For someone who showed us how gracefully she can move across a dance floor, Kirstie Alley seems to be sorely lacking in grace when it comes to real life. I’m not knocking her talents or her beauty (no matter which end of the scale she’s sticking her foot in her mouth on). But these days, I believe Ms. Alley really needs to catch a clue and shut the hell up – because at this point, she seems to be doing more harm to – than good for – the dieting community.
For starters, I would suggest Ms. Alley stop telling us she’s a Size 4. Again, Ms. Alley is a beautiful woman who looks fab for 60. But she’s clearly not a Size 4. And if she is, her dressmakers need some math lessons. And no, it doesn’t matter what dress size she is. But that’s my point. Why not just put on an outfit and look good? Must you trumpet your ‘alleged’ size and, therefore, make others who might not be that size feel inadequate (whether said size is imaginary or not)?
While it was inspiring to see Ms. Alley take off excess pounds while strutting her stuff on “Dancing with the Stars,” she is now even belittling that achievement by appearing on QVC and trumpeting her so-called weight loss products (which include a dietary supplement that acts as a ‘natural colon cleanser’). What?! How about just eating healthy and going for a walk instead?
Ms. Alley’s Organic Liaison seems to be nothing more than a spurious line of products – the same products she’s been going on and on about for years (including while still heavy on her since-cancelled reality show, which aired long before “Dancing with the Stars”). In fact, in 2009 she appeared on Oprah proclaiming, “I’ve lost 20 pounds in the last five weeks,” crediting her Organic Liaisons.
If Organic Liaisons really works, why didn’t Ms. Alley lose weight years before 2011 when she appeared on “Dancing with the Stars?”
Clearly, one of the reasons that Ms. Alley lost weight was due to the movement and exercise (a key component of weight reduction) she endured while going through the rigorous physical requirements that “Dancing with the Stars” demands. And this is really something to celebrate and learn from. But instead of talking about that, she’s babbling about her ‘premier weight loss products and dietary supplements designed to optimize your weight-loss results.’
Yeah, uh-huh. And I’m a Size 4.
Taking off – and keeping off – the excess weight requires no magical elixirs, no magic wand and no constant chatter about “Improving lives organically.” At the end of the day, it’s about eating less, moving more, getting enough rest and drinking plenty of water. In other words, it’s about adopting a healthy lifestyle.
In my experience, overly marketed shortcuts demean a dieter’s efforts and are created to bilk money out of the dieting community. Fact of the matter is, there are no shortcuts when it comes to getting healthy.
It makes me sad that Ms. Alley continues to come across as so inauthentic. She doesn’t seem to be being true to herself, which is likely one of the reasons we’ve seen her bounce up and down the scale for the past decade. Authenticity is key to curing what ails you.
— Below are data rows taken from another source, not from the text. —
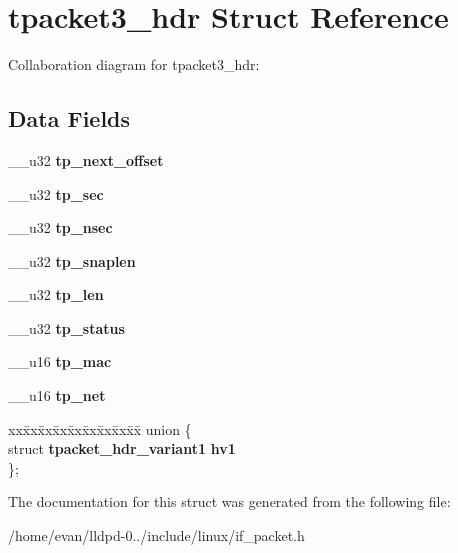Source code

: \section{tpacket3\-\_\-hdr \-Struct \-Reference}
\label{structtpacket3__hdr}


\-Collaboration diagram for tpacket3\-\_\-hdr\-:
\subsection*{\-Data \-Fields}
\begin{DoxyCompactItemize}
\item 
\-\_\-\-\_\-u32 {\bfseries tp\-\_\-next\-\_\-offset}\label{structtpacket3__hdr_a65e012ce20e4ea02c6a5d2e581074310}

\item 
\-\_\-\-\_\-u32 {\bfseries tp\-\_\-sec}\label{structtpacket3__hdr_af7623d35c4e62d3adbcf538f2c020a61}

\item 
\-\_\-\-\_\-u32 {\bfseries tp\-\_\-nsec}\label{structtpacket3__hdr_af87f67531139327aafe58a3415817598}

\item 
\-\_\-\-\_\-u32 {\bfseries tp\-\_\-snaplen}\label{structtpacket3__hdr_a2a88b8ff6c0f5e97090acc008a23b9bf}

\item 
\-\_\-\-\_\-u32 {\bfseries tp\-\_\-len}\label{structtpacket3__hdr_abe67df7c04524b60f45a1ab757aec052}

\item 
\-\_\-\-\_\-u32 {\bfseries tp\-\_\-status}\label{structtpacket3__hdr_af9d75e812fa4ac7875f4523632e504f7}

\item 
\-\_\-\-\_\-u16 {\bfseries tp\-\_\-mac}\label{structtpacket3__hdr_ae643e0917fc35773d760e2cd5a1bea22}

\item 
\-\_\-\-\_\-u16 {\bfseries tp\-\_\-net}\label{structtpacket3__hdr_a049ffb61207439057a2fcd60f11c47cb}

\item 
\begin{tabbing}
xx\=xx\=xx\=xx\=xx\=xx\=xx\=xx\=xx\=\kill
union \{\\
\>struct {\bf tpacket\_hdr\_variant1} {\bfseries hv1}\\
\}; \label{structtpacket3__hdr_a3f6afbc8bb1fd9536386ef3d705cfaa9}
\\

\end{tabbing}\end{DoxyCompactItemize}


\-The documentation for this struct was generated from the following file\-:\begin{DoxyCompactItemize}
\item 
/home/evan/lldpd-\/0../include/linux/if\-\_\-packet.\-h\end{DoxyCompactItemize}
It’s about owning up to your part in it and then making real, lasting changes that result in healthy, permanent weight loss (and true success). It also means treating achievements with respect and reverence. In other words, the newly thin Ms. Alley might do better just to sit with her achievement for a while – especially given her history of gaining, losing, regaining and so on. Why not just be still, appreciative and graceful in the moment instead of trying to sell fellow dieters her ‘premier weight loss products and dietary supplements designed to optimize your weight-loss results.’
When I was in college, I had a teacher who required us to keep a journal that she would review from time to time. My entries continually went on and on about wanting to lose weight (page after page). This, even as I got bigger and bigger while going to school. I was all talk, no results.
At the end of the semester, this teacher added an entry to my journal. In it, she suggested that when I was truly ready to lose weight, that I consider not announcing it to the world, but only to myself. To make it a quiet – even somewhat sacred – decision; one that would elicit action rather than words. Although it took a few more years for this to really ‘click,’ her advice resonated with me then – and still does to this day. Since that time I have always strived to be authentic – not only to myself, but also to those around me.
It all comes down to grace – on or off the dance floor. And these days, Ms. Alley is showing anything but.